Luxon called Act’s legislation “simplistic” and, numerously, “unhelpful” and “divisive”. 

8) ‘Don’t you understand diplomacy?’ – July 2025 

Seymour withdrew a letter decrying criticisms by a UN observer of his party’s Regulatory Standards Bill. He did so in order that Peters could formally respond as foreign minister on behalf of the government, but there was no resile from the sentiments. The Act leader was incensed by the suggestion from the rapporteur for the rights of indigenous peoples that the bill was part of “a persistent erosion of the rights of the Māori Indigenous Peoples… through regressive legislations”. Seymour was “deeply aggrieved by your audacity in presuming to speak on my behalf and that of my fellow Māori” and called the concerns raised “misleading and offensive”.
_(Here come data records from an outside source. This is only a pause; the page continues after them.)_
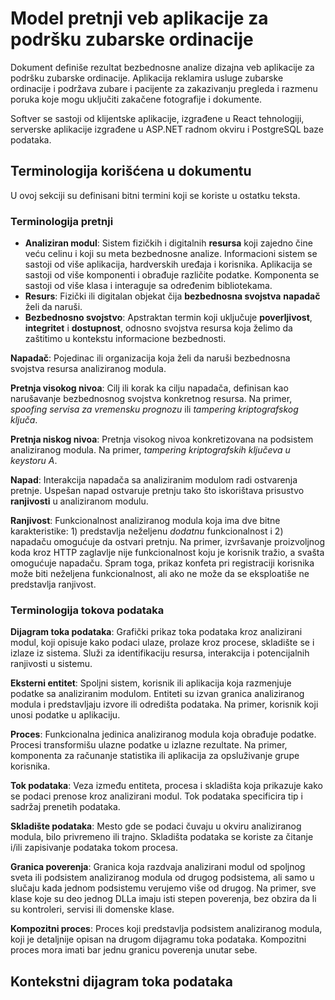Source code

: # Model pretnji veb aplikacije za podršku zubarske ordinacije

Dokument definiše rezultat bezbednosne analize dizajna veb aplikacije za podršku zubarske ordinacije. Aplikacija reklamira usluge zubarske ordinacije i podržava zubare i pacijente za zakazivanju pregleda i razmenu poruka koje mogu uključiti zakačene fotografije i dokumente.

Softver se sastoji od klijentske aplikacije, izgrađene u React tehnologiji, serverske aplikacije izgrađene u ASP.NET radnom okviru i PostgreSQL baze podataka.

## Terminologija korišćena u dokumentu

U ovoj sekciji su definisani bitni termini koji se koriste u ostatku teksta.

### Terminologija pretnji

- **Analiziran modul**: Sistem fizičkih i digitalnih **resursa** koji zajedno čine veću celinu i koji su meta bezbednosne analize. Informacioni sistem se sastoji od više aplikacija, hardverskih uređaja i korisnika. Aplikacija se sastoji od više komponenti i obrađuje različite podatke. Komponenta se sastoji od više klasa i interaguje sa određenim bibliotekama.
- **Resurs**: Fizički ili digitalan objekat čija **bezbednosna svojstva** **napadač** želi da naruši.
- **Bezbednosno svojstvo**: Apstraktan termin koji uključuje **poverljivost**, **integritet** i **dostupnost**, odnosno svojstva resursa koja želimo da zaštitimo u kontekstu informacione bezbednosti.

**Napadač**: Pojedinac ili organizacija koja želi da naruši bezbednosna svojstva resursa analiziranog modula.

**Pretnja visokog nivoa**: Cilj ili korak ka cilju napadača, definisan kao narušavanje bezbednosnog svojstva konkretnog resursa. Na primer, *spoofing servisa za vremensku prognozu* ili *tampering kriptografskog ključa*.

**Pretnja niskog nivoa**: Pretnja visokog nivoa konkretizovana na podsistem analiziranog modula. Na primer, *tampering kriptografskih ključeva u keystoru A*.

**Napad**: Interakcija napadača sa analiziranim modulom radi ostvarenja pretnje. Uspešan napad ostvaruje pretnju tako što iskorištava prisustvo **ranjivosti** u analiziranom modulu.

**Ranjivost**: Funkcionalnost analiziranog modula koja ima dve bitne karakteristike: 1) predstavlja neželjenu *dodatnu* funkcionalnost i 2) napadaču omogućuje da ostvari pretnju. Na primer, izvršavanje proizvoljnog koda kroz HTTP zaglavlje nije funkcionalnost koju je korisnik tražio, a svašta omogućuje napadaču. Spram toga, prikaz konfeta pri registraciji korisnika može biti neželjena funkcionalnost, ali ako ne može da se eksploatiše ne predstavlja ranjivost.

### Terminologija tokova podataka

**Dijagram toka podataka**: Grafički prikaz toka podataka kroz analizirani modul, koji opisuje kako podaci ulaze, prolaze kroz procese, skladište se i izlaze iz sistema. Služi za identifikaciju resursa, interakcija i potencijalnih ranjivosti u sistemu.

**Eksterni entitet**: Spoljni sistem, korisnik ili aplikacija koja razmenjuje podatke sa analiziranim modulom. Entiteti su izvan granica analiziranog modula i predstavljaju izvore ili odredišta podataka. Na primer, korisnik koji unosi podatke u aplikaciju.

**Proces**: Funkcionalna jedinica analiziranog modula koja obrađuje podatke. Procesi transformišu ulazne podatke u izlazne rezultate. Na primer, komponenta za računanje statistika ili aplikacija za opsluživanje grupe korisnika.

**Tok podataka**: Veza između entiteta, procesa i skladišta koja prikazuje kako se podaci prenose kroz analizirani modul. Tok podataka specificira tip i sadržaj prenetih podataka.

**Skladište podataka**: Mesto gde se podaci čuvaju u okviru analiziranog modula, bilo privremeno ili trajno. Skladišta podataka se koriste za čitanje i/ili zapisivanje podataka tokom procesa.

**Granica poverenja**: Granica koja razdvaja analizirani modul od spoljnog sveta ili podsistem analiziranog modula od drugog podsistema, ali samo u slučaju kada jednom podsistemu verujemo više od drugog. Na primer, sve klase koje su deo jednog DLLa imaju isti stepen poverenja, bez obzira da li su kontroleri, servisi ili domenske klase.

**Kompozitni proces**: Proces koji predstavlja podsistem analiziranog modula, koji je detaljnije opisan na drugom dijagramu toka podataka. Kompozitni proces mora imati bar jednu granicu poverenja unutar sebe.

## Kontekstni dijagram toka podataka
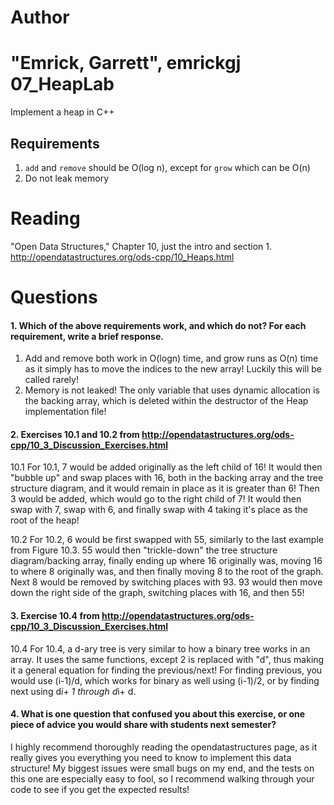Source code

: Author
==========
"Emrick, Garrett", emrickgj
07_HeapLab
==============

Implement a heap in C++

Requirements
------------

1. `add` and `remove` should be O(log n), except for `grow` which can be O(n)
2. Do not leak memory

Reading
=======
"Open Data Structures," Chapter 10, just the intro and section 1. http://opendatastructures.org/ods-cpp/10_Heaps.html

Questions
=========

#### 1. Which of the above requirements work, and which do not? For each requirement, write a brief response.

1. Add and remove both work in O(logn) time, and grow runs as O(n) time as it simply has to move the indices to the new array! Luckily this will be called rarely!
2. Memory is not leaked! The only variable that uses dynamic allocation is the backing array, which is deleted within the destructor of the Heap implementation file!

#### 2. Exercises 10.1 and 10.2 from http://opendatastructures.org/ods-cpp/10_3_Discussion_Exercises.html

10.1
For 10.1, 7 would be added originally as the left child of 16! It would then "bubble up" and swap places with 16, both in the backing array and the tree structure diagram, and it would remain in place as it is greater than 6! Then 3 would be added, which would go to the right child of 7! It would then swap with 7, swap with 6, and finally swap with 4 taking it's place as the root of the heap!


10.2
For 10.2, 6 would be first swapped with 55, similarly to the last example from Figure 10.3. 55 would then "trickle-down" the tree structure diagram/backing array, finally ending up where 16 originally was, moving 16 to where 8 originally was, and then finally moving 8 to the root of the graph. Next 8 would be removed by switching places with 93. 93 would then move down the right side of the graph, switching places with 16, and then 55!

#### 3. Exercise 10.4 from http://opendatastructures.org/ods-cpp/10_3_Discussion_Exercises.html

10.4
For 10.4, a d-ary tree is very similar to how a binary tree works in an array. It uses the same functions, except 2 is replaced with "d", thus making it a general equation for finding the previous/next! For finding previous, you would use (i-1)/d, which works for binary as well using (i-1)/2, or by finding next using d*i+ 1 through d*i+ d. 

#### 4. What is one question that confused you about this exercise, or one piece of advice you would share with students next semester?

I highly recommend thoroughly reading the opendatastructures page, as it really gives you everything you need to know to implement this data structure! My biggest issues were small bugs on my end, and the tests on this one are especially easy to fool, so I recommend walking through your code to see if you get the expected results!
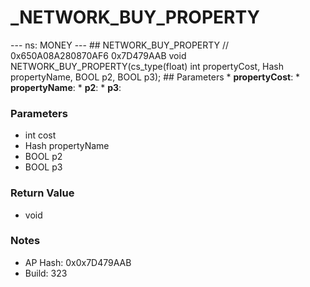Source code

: # _NETWORK_BUY_PROPERTY

--- ns: MONEY --- ## NETWORK_BUY_PROPERTY  // 0x650A08A280870AF6 0x7D479AAB void NETWORK_BUY_PROPERTY(cs_type(float) int propertyCost, Hash propertyName, BOOL p2, BOOL p3);  ## Parameters * **propertyCost**: * **propertyName**: * **p2**: * **p3**:

### Parameters
* int cost
* Hash propertyName
* BOOL p2
* BOOL p3

### Return Value
* void

### Notes
* AP Hash: 0x0x7D479AAB
* Build: 323


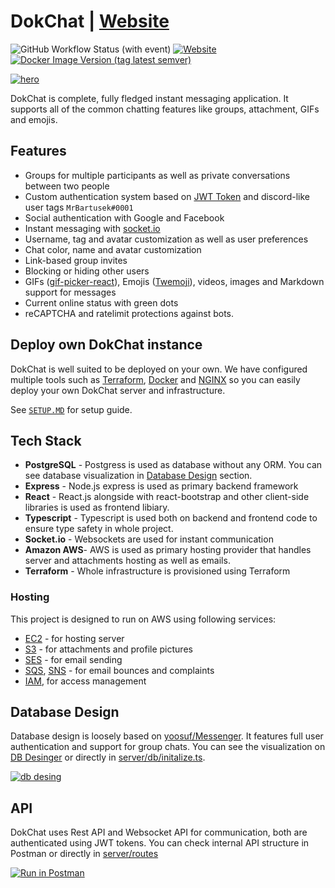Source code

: # DokChat | [Website](https://dokchat.dokurno.dev)

![GitHub Workflow Status (with event)](https://img.shields.io/github/actions/workflow/status/MrBartusek/DokChat/ci.yaml) [![Website](https://img.shields.io/website?url=https%3A%2F%2Fdokchat.dokurno.dev&link=https%3A%2F%2Fdokchat.dokurno.dev)](https://dokchat.dokurno.dev)
 [![Docker Image Version (tag latest semver)](https://img.shields.io/docker/v/mrbartusek/dokchat/latest?label=docker%20version&link=https%3A%2F%2Fhub.docker.com%2Frepository%2Fdocker%2Fmrbartusek%2Fdokchat)](https://hub.docker.com/repository/docker/mrbartusek/dokchat/general) 


[![hero](https://i.imgur.com/ZapD7Mn.png)](https://dokchat.dokurno.dev)

DokChat is complete, fully fledged instant messaging application. It supports all of the common chatting features like groups, attachment, GIFs and emojis.

## Features

- Groups for multiple participants as well as private conversations between two people
- Custom authentication system based on [JWT Token](https://jwt.io) and discord-like user tags `MrBartusek#0001`
- Social authentication with Google and Facebook
- Instant messaging with [socket.io](https://socket.io)
- Username, tag and avatar customization as well as user preferences
- Chat color, name and avatar customization
- Link-based group invites
- Blocking or hiding other users
- GIFs ([gif-picker-react](https://github.com/MrBartusek/gif-picker-react)), Emojis ([Twemoji](https://twemoji.twitter.com)), videos, images and Markdown support for messages
- Current online status with green dots
- reCAPTCHA and ratelimit protections against bots.

## Deploy own DokChat instance

DokChat is well suited to be deployed on your own. We have configured multiple tools such as
[Terraform](https://www.terraform.io), [Docker](https://www.docker.com) and 
[NGINX](https://nginx.org) so you can easily deploy your own DokChat server and infrastructure.

See [`SETUP.MD`](SETUP.md) for setup guide.

## Tech Stack

- **PostgreSQL** - Postgress is used as database without any ORM. You can see database visualization in [Database Design](#database-design) section.
- **Express** - Node.js express is used as primary backend framework
- **React** - React.js alongside with react-bootstrap and other client-side libraries is used as frontend libiary.
- **Typescript** - Typescript is used both on backend and frontend code to ensure type safety in whole project.
- **Socket.io** - Websockets are used for instant communication
- **Amazon AWS**- AWS is used as primary hosting provider that handles server and attachments hosting as well as emails.
- **Terraform** - Whole infrastructure is provisioned using Terraform
  
### Hosting

This project is designed to run on AWS using following services:

- [EC2](https://aws.amazon.com/ec2/) - for hosting server
- [S3](https://aws.amazon.com/s3/) - for attachments and profile pictures
- [SES](https://aws.amazon.com/ses/) - for email sending
- [SQS](https://aws.amazon.com/sqs/), [SNS](https://aws.amazon.com/sns/) - for email bounces and complaints 
- [IAM](https://aws.amazon.com/iam/), for access management

## Database Design

Database design is loosely based on [yoosuf/Messenger](https://github.com/yoosuf/Messenger). It features full user authentication and support for group chats. You can see the
visualization on [DB Desinger](https://dbdesigner.page.link/8WTzU9jzrGC1imjK8) or directly in
[server/db/initalize.ts](./src/server/db/initalize.ts).

[![db desing](https://i.imgur.com/psinkRD.png)](https://dbdesigner.page.link/8WTzU9jzrGC1imjK8)

## API

DokChat uses Rest API and Websocket API for communication, both are authenticated using JWT tokens. You can check internal API structure in Postman or directly in [server/routes](./src/server/routes/)

[![Run in Postman](https://run.pstmn.io/button.svg)](https://app.getpostman.com/run-collection/7055992-e37dd316-dc47-4469-b9ed-bd99de585463?action=collection%2Ffork&collection-url=entityId%3D7055992-e37dd316-dc47-4469-b9ed-bd99de585463%26entityType%3Dcollection%26workspaceId%3D0c2f10b6-52a7-49d2-aed2-84f4890c693b#?env%5BSimple%5D=W3sia2V5IjoiYXBpLWRvbWFpbiIsInZhbHVlIjoiaHR0cDovL2xvY2FsaG9zdDozMDAwL2FwaS8iLCJlbmFibGVkIjp0cnVlLCJ0eXBlIjoiZGVmYXVsdCJ9LHsia2V5IjoidG9rZW4iLCJ2YWx1ZSI6IiIsImVuYWJsZWQiOnRydWUsInR5cGUiOiJkZWZhdWx0In1d)
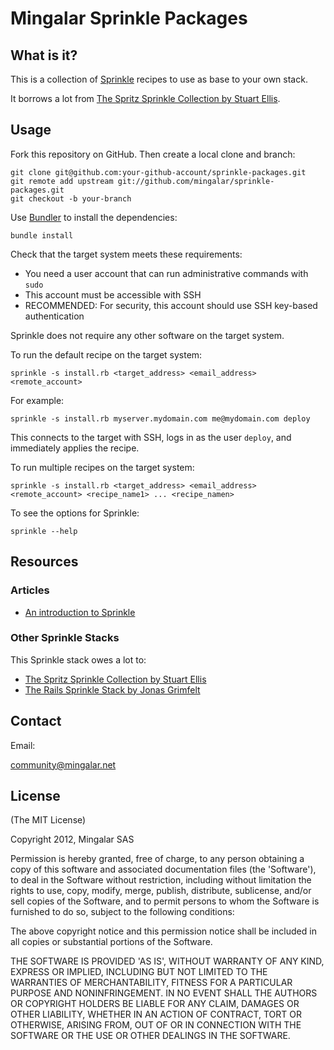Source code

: # Mingalar Sprinkle Packages #

## What is it? ##

This is a collection of [Sprinkle][1] recipes to use as base to your own stack.

It borrows a lot from [The Spritz Sprinkle Collection by Stuart Ellis][4].

## Usage ##

Fork this repository on GitHub. Then create a local clone and branch:

    git clone git@github.com:your-github-account/sprinkle-packages.git
    git remote add upstream git://github.com/mingalar/sprinkle-packages.git
    git checkout -b your-branch


Use [Bundler][2] to install the dependencies:

    bundle install

Check that the target system meets these requirements:

* You need a user account that can run administrative commands with `sudo`
* This account must be accessible with SSH
* RECOMMENDED: For security, this account should use SSH key-based authentication

Sprinkle does not require any other software on the target system.

To run the default recipe on the target system:

    sprinkle -s install.rb <target_address> <email_address> <remote_account>

For example:

    sprinkle -s install.rb myserver.mydomain.com me@mydomain.com deploy

This connects to the target with SSH, logs in as the user `deploy`, and immediately applies the recipe.

To run multiple recipes on the target system:

    sprinkle -s install.rb <target_address> <email_address> <remote_account> <recipe_name1> ... <recipe_namen>

To see the options for Sprinkle:

    sprinkle --help

## Resources ##

### Articles ###

* [An introduction to Sprinkle][3]

### Other Sprinkle Stacks ###

This Sprinkle stack owes a lot to:

* [The Spritz Sprinkle Collection by Stuart Ellis][4]
* [The Rails Sprinkle Stack by Jonas Grimfelt][5]

## Contact ##

Email:

<community@mingalar.net>

## License ##

(The MIT License)

Copyright 2012, Mingalar SAS

Permission is hereby granted, free of charge, to any person obtaining
a copy of this software and associated documentation files (the
'Software'), to deal in the Software without restriction, including
without limitation the rights to use, copy, modify, merge, publish,
distribute, sublicense, and/or sell copies of the Software, and to
permit persons to whom the Software is furnished to do so, subject to
the following conditions:

The above copyright notice and this permission notice shall be
included in all copies or substantial portions of the Software.

THE SOFTWARE IS PROVIDED 'AS IS', WITHOUT WARRANTY OF ANY KIND,
EXPRESS OR IMPLIED, INCLUDING BUT NOT LIMITED TO THE WARRANTIES OF
MERCHANTABILITY, FITNESS FOR A PARTICULAR PURPOSE AND NONINFRINGEMENT.
IN NO EVENT SHALL THE AUTHORS OR COPYRIGHT HOLDERS BE LIABLE FOR ANY
CLAIM, DAMAGES OR OTHER LIABILITY, WHETHER IN AN ACTION OF CONTRACT,
TORT OR OTHERWISE, ARISING FROM, OUT OF OR IN CONNECTION WITH THE
SOFTWARE OR THE USE OR OTHER DEALINGS IN THE SOFTWARE.

[1]: https://github.com/crafterm/sprinkle/ "Sprinkle"
[2]: http://gembundler.com/ "Bundler"
[3]: http://redartisan.com/2008/5/27/sprinkle-intro "Sprinkle introduction"
[4]: https://github.com/stuartellis/spritz "Spritz Sprinkle Collection"
[5]: https://github.com/grimen/sprinkle-stack "Rails Sprinkle Stack"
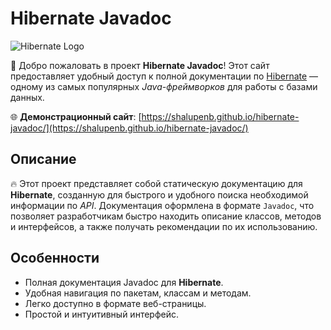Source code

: # Hibernate Javadoc

![Hibernate Logo](https://cdn.worldvectorlogo.com/logos/hibernate.svg)

🚀 Добро пожаловать в проект **Hibernate Javadoc**! Этот сайт предоставляет удобный доступ к полной документации по [Hibernate](https://hibernate.org/) — одному из самых популярных _Java-фреймворков_ для работы с базами данных.

🌐 **Демонстрационный сайт**: [https://shalupenb.github.io/hibernate-javadoc/](https://shalupenb.github.io/hibernate-javadoc/)

## Описание

🔥 Этот проект представляет собой статическую документацию для **Hibernate**, созданную для быстрого и удобного поиска необходимой информации по _API_. Документация оформлена в формате `Javadoc`, что позволяет разработчикам быстро находить описание классов, методов и интерфейсов, а также получать рекомендации по их использованию.

## Особенности

- Полная документация Javadoc для **Hibernate**.
- Удобная навигация по пакетам, классам и методам.
- Легко доступно в формате веб-страницы.
- Простой и интуитивный интерфейс.
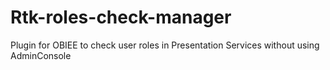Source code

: Rtk-roles-check-manager
=======================

Plugin for OBIEE to check user roles in Presentation Services without using AdminConsole
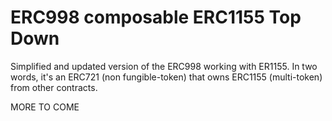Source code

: # ERC998 composable ERC1155 Top Down

Simplified and updated version of the ERC998 working with ER1155. In two words, it's an ERC721 (non fungible-token) that owns ERC1155 (multi-token) from other contracts.

MORE TO COME
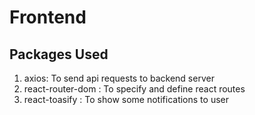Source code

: # Frontend

## Packages Used

1. axios: To send api requests to backend server
2. react-router-dom : To specify and define react routes
3. react-toasify : To show some notifications to user
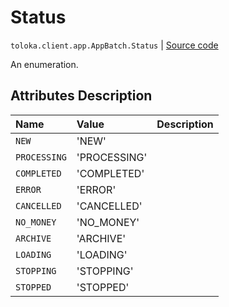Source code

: # Status
`toloka.client.app.AppBatch.Status` | [Source code](https://github.com/Toloka/toloka-kit/blob/v1.0.1/src/client/app/__init__.py#L231)

An enumeration.

## Attributes Description

| Name | Value | Description |
| :------| :-----------| :----------| 
`NEW`|'NEW'|<p></p>
`PROCESSING`|'PROCESSING'|<p></p>
`COMPLETED`|'COMPLETED'|<p></p>
`ERROR`|'ERROR'|<p></p>
`CANCELLED`|'CANCELLED'|<p></p>
`NO_MONEY`|'NO_MONEY'|<p></p>
`ARCHIVE`|'ARCHIVE'|<p></p>
`LOADING`|'LOADING'|<p></p>
`STOPPING`|'STOPPING'|<p></p>
`STOPPED`|'STOPPED'|<p></p>
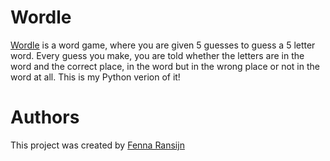 # Wordle
[Wordle](https://www.nytimes.com/games/wordle/index.html) is a word game, where you are given 5 guesses to guess a 5 letter word. Every guess you make, you are told whether the letters are in the word and the correct place, in the word but in the wrong place or not in the word at all. This is my Python verion of it!
# Authors
This project was created by [Fenna Ransijn](https://www.github.com/ctrl-alt-fenna) 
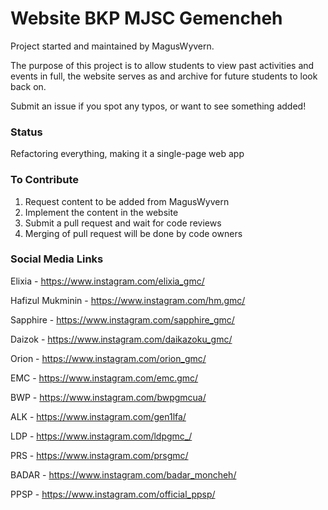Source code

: # Website BKP MJSC Gemencheh

Project started and maintained by MagusWyvern.

The purpose of this project is to allow students to view past activities and events in full, the website serves as and archive for future students to look back on.

Submit an issue if you spot any typos, or want to see something added!

### Status

Refactoring everything, making it a single-page web app

### To Contribute

1. Request content to be added from MagusWyvern
2. Implement the content in the website
3. Submit a pull request and wait for code reviews
4. Merging of pull request will be done by code owners

### Social Media Links

Elixia - https://www.instagram.com/elixia_gmc/

Hafizul Mukminin - https://www.instagram.com/hm.gmc/

Sapphire - https://www.instagram.com/sapphire_gmc/

Daizok - https://www.instagram.com/daikazoku_gmc/

Orion - https://www.instagram.com/orion_gmc/


EMC - https://www.instagram.com/emc.gmc/

BWP - https://www.instagram.com/bwpgmcua/

ALK - https://www.instagram.com/gen1lfa/

LDP - https://www.instagram.com/ldpgmc_/

PRS - https://www.instagram.com/prsgmc/

BADAR - https://www.instagram.com/badar_moncheh/

PPSP - https://www.instagram.com/official_ppsp/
Peters’ response would make essentially the same points, insisted Seymour. To which the foreign minister replied: “That’s not true. Why would he say that? … We don’t do megaphone diplomacy in this business. Don’t you understand diplomacy? You don’t speak to other countries via the media.”

7) ‘He’s getting ready to go with Labour’ – November 2025

The second act of NZ First versus Act on the Regulatory Standards Bill came four months later. New Zealand First, in keeping with coalition commitments, voted in support of the legislation. A couple of days later, Peters announced that his party would campaign to repeal the law. Seymour’s assessment? “It sounds like he’s getting ready to go with Labour again.”

6) On Netanyahu losing the plot – August 2025 

The Act and New Zealand First leaders both distanced themselves from comments made by the prime minister about Benjamin Netanyahu. By launching “utterly unacceptable” attacks on Gaza, said Luxon, the Israeli prime minister had “lost the plot”.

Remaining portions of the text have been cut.